Due esperienze tra sacro e profano, il sottile confine tra il regno dei vivi e quello dei morti

Ho la fortuna, grazie al mio lavoro, di poter spesso entrare in luoghi a volte chiusi da anni e di non facile accesso. A volte non sono solo quadri ed affreschi ad aspettarmi, ma anche presenze inaspettate che si aggirano per cappelle, cripte e sagrestie. D’altronde Napoli è una città magica, dove sacro e profano si intrecciano in maniera tale che il più delle volte un aspetto non può prescindere dall’altro. Da noi la morte è solo un’accidente, e magari anime erranti sono ancora su questa terra, a ripetere le azioni che in vita compivano. Questo fil rouge che lega l’aldiquà e l’aldilà è da sempre presente nella cultura napoletana: basti pensare al culto delle anime pezzentelle, la smorfia che ricava i numeri da giocare al lotto dai sogni o la superstizione che accompagna la quotidianità, perché “non è vero, ma ci credo!” e comunque… non si sa mai.

Vi racconto due esperienze che ho fatto in prima persona, che mi hanno sempre più convinto che qualcosa c’è ed a volte in determinate condizioni, si manifesta.

La Chiesa di San Potito: passi di suore nel buio?

Situata nel centro storico di Napoli, la chiesa è chiusa da qualche anno.
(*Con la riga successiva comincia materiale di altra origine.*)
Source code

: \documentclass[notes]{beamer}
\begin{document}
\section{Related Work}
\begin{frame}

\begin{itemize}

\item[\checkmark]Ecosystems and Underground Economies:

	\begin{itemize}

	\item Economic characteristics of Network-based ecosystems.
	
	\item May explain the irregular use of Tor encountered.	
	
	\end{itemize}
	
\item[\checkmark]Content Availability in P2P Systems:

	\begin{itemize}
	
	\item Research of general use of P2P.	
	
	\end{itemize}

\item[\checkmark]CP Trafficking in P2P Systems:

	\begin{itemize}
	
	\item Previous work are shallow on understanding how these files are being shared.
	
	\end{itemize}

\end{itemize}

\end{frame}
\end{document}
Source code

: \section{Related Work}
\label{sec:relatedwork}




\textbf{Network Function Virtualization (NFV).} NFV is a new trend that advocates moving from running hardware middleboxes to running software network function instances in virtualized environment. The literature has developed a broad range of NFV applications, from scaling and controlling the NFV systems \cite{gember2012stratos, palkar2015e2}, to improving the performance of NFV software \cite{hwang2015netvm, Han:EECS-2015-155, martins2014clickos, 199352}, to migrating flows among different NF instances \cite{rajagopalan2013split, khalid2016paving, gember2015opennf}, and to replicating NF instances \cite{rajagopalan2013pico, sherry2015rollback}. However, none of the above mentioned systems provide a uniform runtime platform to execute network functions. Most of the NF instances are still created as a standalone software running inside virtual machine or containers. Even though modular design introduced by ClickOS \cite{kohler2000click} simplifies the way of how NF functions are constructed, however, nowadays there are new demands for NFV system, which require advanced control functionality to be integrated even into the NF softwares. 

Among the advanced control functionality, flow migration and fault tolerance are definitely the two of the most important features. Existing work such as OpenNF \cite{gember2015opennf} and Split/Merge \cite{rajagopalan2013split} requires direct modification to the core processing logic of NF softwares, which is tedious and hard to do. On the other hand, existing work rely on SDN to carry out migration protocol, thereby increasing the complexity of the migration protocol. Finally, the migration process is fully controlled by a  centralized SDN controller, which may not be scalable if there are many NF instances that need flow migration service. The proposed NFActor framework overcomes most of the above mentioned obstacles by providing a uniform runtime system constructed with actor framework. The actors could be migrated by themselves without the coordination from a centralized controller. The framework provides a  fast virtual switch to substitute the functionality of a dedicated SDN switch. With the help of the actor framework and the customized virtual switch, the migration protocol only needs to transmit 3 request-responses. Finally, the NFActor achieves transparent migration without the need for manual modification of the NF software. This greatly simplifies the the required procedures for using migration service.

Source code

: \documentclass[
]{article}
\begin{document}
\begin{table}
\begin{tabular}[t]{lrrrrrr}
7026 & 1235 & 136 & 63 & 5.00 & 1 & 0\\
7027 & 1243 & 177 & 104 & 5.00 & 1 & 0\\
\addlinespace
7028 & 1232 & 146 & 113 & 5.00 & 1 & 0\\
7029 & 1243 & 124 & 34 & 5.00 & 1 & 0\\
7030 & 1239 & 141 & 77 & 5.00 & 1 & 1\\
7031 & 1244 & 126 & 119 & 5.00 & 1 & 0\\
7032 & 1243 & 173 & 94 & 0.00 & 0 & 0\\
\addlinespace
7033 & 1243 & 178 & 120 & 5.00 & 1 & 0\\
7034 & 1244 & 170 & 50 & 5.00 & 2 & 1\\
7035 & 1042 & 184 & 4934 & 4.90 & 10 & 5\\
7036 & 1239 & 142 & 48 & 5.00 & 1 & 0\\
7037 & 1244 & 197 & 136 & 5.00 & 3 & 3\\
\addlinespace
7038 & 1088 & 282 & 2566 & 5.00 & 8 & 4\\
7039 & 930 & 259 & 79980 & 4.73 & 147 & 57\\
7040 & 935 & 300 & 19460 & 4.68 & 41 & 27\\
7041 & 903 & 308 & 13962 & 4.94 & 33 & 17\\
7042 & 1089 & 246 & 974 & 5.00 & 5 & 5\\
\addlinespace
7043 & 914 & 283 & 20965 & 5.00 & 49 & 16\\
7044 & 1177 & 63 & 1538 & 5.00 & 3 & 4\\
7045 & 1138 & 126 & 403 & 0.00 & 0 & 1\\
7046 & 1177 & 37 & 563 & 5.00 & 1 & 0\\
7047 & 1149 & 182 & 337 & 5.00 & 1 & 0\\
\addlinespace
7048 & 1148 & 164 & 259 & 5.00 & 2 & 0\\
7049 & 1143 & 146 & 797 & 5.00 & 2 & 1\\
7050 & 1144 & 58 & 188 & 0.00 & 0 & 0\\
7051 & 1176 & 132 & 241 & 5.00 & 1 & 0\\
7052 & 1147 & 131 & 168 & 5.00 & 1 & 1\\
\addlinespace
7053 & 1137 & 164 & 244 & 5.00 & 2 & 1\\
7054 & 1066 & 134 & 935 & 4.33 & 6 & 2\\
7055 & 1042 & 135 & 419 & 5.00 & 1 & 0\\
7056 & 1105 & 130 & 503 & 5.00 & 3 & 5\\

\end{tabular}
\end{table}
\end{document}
Una mattina, in attesa dei tecnici per i rilievi mi ritrovai completamente da solo in questa enorme struttura, nata agli inizi del Seicento ed abitata da Benedettine. Le suore di clausura avevano fatto costruire, come imponeva la prassi, un corridoio che portava in chiesa dal monastero, dove attraverso delle grate potevano assistere alla Messa senza essere viste, dall’alto. L’unica via di accesso a questo corridoio era la scala che poi conduceva, scendendo circa due piani, nella navata. Dall’altro lato invece la porta che andava verso le celle delle religiose era stata murata.
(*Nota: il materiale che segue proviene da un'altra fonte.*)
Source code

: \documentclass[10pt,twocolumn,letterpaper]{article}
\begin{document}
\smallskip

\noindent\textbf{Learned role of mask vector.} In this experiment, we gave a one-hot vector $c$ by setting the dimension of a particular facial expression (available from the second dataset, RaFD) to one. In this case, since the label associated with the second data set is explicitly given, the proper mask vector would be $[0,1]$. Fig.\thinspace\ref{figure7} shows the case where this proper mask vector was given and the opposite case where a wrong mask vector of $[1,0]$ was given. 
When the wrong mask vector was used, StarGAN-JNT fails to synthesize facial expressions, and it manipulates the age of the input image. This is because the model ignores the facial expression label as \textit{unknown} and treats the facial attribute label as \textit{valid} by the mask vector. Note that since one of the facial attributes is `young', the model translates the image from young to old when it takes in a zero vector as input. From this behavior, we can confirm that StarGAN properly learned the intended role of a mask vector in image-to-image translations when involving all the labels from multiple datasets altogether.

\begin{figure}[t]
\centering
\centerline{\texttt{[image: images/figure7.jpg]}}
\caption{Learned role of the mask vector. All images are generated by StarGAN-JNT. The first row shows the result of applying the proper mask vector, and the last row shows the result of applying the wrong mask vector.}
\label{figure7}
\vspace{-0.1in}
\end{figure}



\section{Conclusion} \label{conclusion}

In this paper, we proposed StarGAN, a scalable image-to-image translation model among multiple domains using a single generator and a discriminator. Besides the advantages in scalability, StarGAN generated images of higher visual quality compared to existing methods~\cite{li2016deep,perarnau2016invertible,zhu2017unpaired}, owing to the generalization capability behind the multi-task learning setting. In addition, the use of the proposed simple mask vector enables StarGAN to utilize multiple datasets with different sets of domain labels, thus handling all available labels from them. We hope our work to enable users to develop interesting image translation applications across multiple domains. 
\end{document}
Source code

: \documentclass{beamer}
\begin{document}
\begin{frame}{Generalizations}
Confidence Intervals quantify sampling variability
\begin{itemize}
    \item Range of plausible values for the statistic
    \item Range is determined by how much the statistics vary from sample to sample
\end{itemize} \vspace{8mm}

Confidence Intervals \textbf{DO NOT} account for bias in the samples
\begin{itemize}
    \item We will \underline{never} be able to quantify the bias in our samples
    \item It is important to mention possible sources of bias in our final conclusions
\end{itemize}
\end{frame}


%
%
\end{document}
Iniziai a sentire rumori, come se qualcuno stesse parlando, un vociare che mi è sembrò strano, ma visto che siamo in una zona abbastanza centrale, pensai fossero rumori provenienti dall’esterno. Man mano che mi avvicinavo alla scala, queste voci si facevano più forti, fino a quando non ho sentito, in modo chiaro e distinto, dei passi. Qualcuno (o qualcosa?) stava scendendo per quei gradini. Senza indugio salì piano, ero curioso di vedere e capire. Non ebbi paura, anzi, queste situazioni mi intrigano. Arrivato in questo corridoio cieco le voci all’improvviso smisero, un silenzio tombale, ma mi sembrò di vedere, in fondo nell’ombra, figure nere muoversi. Andai fino infondo, ma niente, appena rientrai nella navata, ecco che le voci ripresero, per poi fermarsi quando sono arrivati i tecnici.

La Chiesa di San Potito non è nuova a questo genere di storie.

La Chiesa di San Pietro ad Aram: sentirsi osservati

Un pomeriggio ero nella cripta romana che venne utilizzata, dai primi cristiani, come un luogo di sepoltura: una vera e propria catacomba. Il ragazzo che mi accompagnava, che ne era il custode, si assentò lasciandomi solo a vagare per quei cunicoli.

Ebbi la costante sensazione di essere osservato, ma c’era un punto preciso che mi attirava. Dovunque mi girassi l’attenzione ritornava li, come se ci fosse una forza che mi attirava in quel punto preciso. Giurerei di aver sentito, quel giorno, nitidamente il mio nome, ma poiché ero in compagnia, pensai fosse il custode. Quando ritornò e negò di avermi chiamato, rimasi abbastanza perplesso. Quando gli chiesi di quel punto, non rimase sorpreso, mi spiegò che li dentro c’erano murati centinaia di corpi, perché era l’accesso ad una terrasanta, anche se esternamente non c’era nulla che poteva farlo presagire.

Mi confidò che non era inusuale il fatto di sentirsi chiamare li, secondo la sua interpretazione infatti, li sotto il confine tra i vivi ed i morti è più sottile e possono comunicare con anime più percettive.